This opinion will be unpublished and
may not be cited except as provided by
Minn. Stat. § 480A.08, subd. 3 (2002).
STATE OF MINNESOTA
IN COURT OF APPEALS
Cottage Homesteads of America, Inc., et al.,
Filed December 7, 2004
Dakota County District Court
File No. C9-04-006790
Paul L. Ratelle, Michael A. Rosow, Fabyanske, Westra & Hart, P.A., 800 LaSalle Avenue, Suite 1900, Minneapolis, MN 55402 (for appellants)
Mark Essling, 1994 Rum River Drive S.E., Cambridge, MN 55008 (for respondent)
Considered and decided by Klaphake, Presiding Judge, Harten, Judge, and Parker, Judge.*
Appellants Cottage Homesteads of America, Inc., a Minnesota corporation, and Cottage Homesteads of Minnesota II, Inc., a Minnesota corporation, challenge the district court’s decision confirming an arbitration award in favor of respondent Kathleen Zimniewicz. Because appellants never served or noticed any motion to vacate, as required by Minn. Stat. §§ 572.19, .23 (2002), the district court was limited to confirming the arbitration award. We therefore affirm the confirmation of the award.
Under Minn. Stat. § 572.19, subd. 2 (2002), an application to vacate an arbitration award must be “made within 90 days after delivery of a copy of the award to the applicant.” Expiration of the 90-day period precludes any challenge to the award. Great Am. Ins. Co. v. LeMieux, 439 N.W.2d 733, 735 (Minn. App. 1989), review denied (Minn. July 12, 1989).
Here, a copy of the arbitration award was delivered to appellants on December 5, 2003, when it was received by their attorney in the mail. Appellants delivered a complaint and application to vacate the award to the sheriff’s office on March 1, 2004. The complaint and application were personally served on respondent on the 90th day, March 4, 2004. Appellants, however, never brought a formal motion to vacate the award. A hearing was scheduled on respondent’s motion to confirm the award, which was served on March 5, 2004. Following the hearing, the district court issued an order confirming the award.

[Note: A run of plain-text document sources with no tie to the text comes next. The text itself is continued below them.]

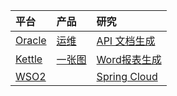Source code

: |平台  |产品|研究|
|:------|:----|:---|
|[Oracle](./oracle)|[运维](./运维系统)|[API 文档生成](./api文档生成)|
|[Kettle](./kettle)|[一张图](./一张图)|[Word报表生成](./word报表生成)|
|[WSO2](./WSO2)|   |[Spring Cloud](./spring-cloud-sample)|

The district court found that appellants’ application to vacate the award was timely. But Minn. Stat. § 572.23 (2002) requires that an application “shall be [made] by motion and shall be heard in the manner and upon the notice provided by law or rule of [the] court for the making and hearing of motions.” Minn. Stat. §§ 572.19, .23 have been construed to require service of a motion to vacate an arbitration award within 90 days; service of an application to vacate is insufficient. See, e.g., Haekenkamp v. Allstate Ins. Co., 265 N.W.2d 821, 824 (Minn. 1978); Wacker v. Allstate Ins. Co., 312 Minn. 242, 248-49, 251 N.W.2d 346, 349-50 (1977); Component Sys., Inc. v. Murray Enters. of Minn., Inc., 300 Minn. 21, 24-25, 217 N.W.2d 514, 516 (1974). While appellants may have served a complaint and application to vacate within the 90-day period, they never served and noticed a formal motion to vacate. Appellants’ application to vacate the award was therefore untimely.
Respondent has also filed two motions on appeal, including a motion to dismiss for lack of subject matter jurisdiction. Although we are precluded from considering the grounds asserted by appellants in their application to vacate the arbitration award, we continue to have jurisdiction over the district court’s decision to grant respondent’s motion to confirm the award. The district court’s decision, however, was limited to confirmation of the award. See Minn. Stat. § 572.18 (2002) (“Upon application of a party, the court shall confirm an award, unless within the time limits hereinafter imposed grounds are urged for vacating or modifying or correcting the award, in which case the court shall proceed as provided in sections 572.19 and 572.20.”); Abd Alla v. Mourssi, 680 N.W.2d 569, 572-73 (Minn. App. 2004) (holding that district court’s jurisdiction is limited to confirmation of award unless motion to vacate is filed within time limits prescribed by arbitration statutes). We therefore deny respondent’s motion to dismiss this appeal and affirm the district court’s confirmation of the arbitration award.
Affirmed; motions denied.
* Retired judge of the Minnesota Court of Appeals, serving by appointment pursuant to Minn. Const. art. VI, § 10.
 Respondent also moved to strike portions of appellants’ reply brief, which contain copies of and references to a complaint and a district court order and memorandum in another case. This court may take judicial notice of a court’s records and files from other legal proceedings. See Minn. R. Evid. 201 (allowing court to take judicial notice of any fact generally known or capable of accurate determination); Smisek v. Comm’r of Pub. Safety, 400 N.W.2d 766, 768 (Minn. App. 1987) (taking judicial notice on appeal of court document in related proceeding). We therefore deny respondent’s motion to strike.